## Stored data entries
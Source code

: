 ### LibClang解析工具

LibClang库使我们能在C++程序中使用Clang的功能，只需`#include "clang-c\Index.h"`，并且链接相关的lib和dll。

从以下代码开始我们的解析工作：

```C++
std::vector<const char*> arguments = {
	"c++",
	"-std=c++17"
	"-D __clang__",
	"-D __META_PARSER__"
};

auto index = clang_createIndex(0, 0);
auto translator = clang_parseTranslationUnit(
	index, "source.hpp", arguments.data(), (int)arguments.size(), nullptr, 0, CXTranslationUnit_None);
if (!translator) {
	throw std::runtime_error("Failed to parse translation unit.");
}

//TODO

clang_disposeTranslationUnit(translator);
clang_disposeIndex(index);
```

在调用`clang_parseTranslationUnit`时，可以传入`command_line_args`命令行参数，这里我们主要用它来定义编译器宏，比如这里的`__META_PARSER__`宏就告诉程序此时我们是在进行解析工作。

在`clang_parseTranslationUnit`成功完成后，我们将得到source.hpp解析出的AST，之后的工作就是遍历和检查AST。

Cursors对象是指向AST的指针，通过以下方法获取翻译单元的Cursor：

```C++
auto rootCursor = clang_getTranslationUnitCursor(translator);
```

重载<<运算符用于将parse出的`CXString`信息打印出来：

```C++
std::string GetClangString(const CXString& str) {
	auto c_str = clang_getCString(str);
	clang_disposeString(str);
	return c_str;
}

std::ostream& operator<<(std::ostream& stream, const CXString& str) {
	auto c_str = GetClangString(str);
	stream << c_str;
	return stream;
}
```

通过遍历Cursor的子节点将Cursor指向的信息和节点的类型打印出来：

## Try it
State the number of lines in the records that include the word "GetClangString", and add nothing to it.

## Answer below
2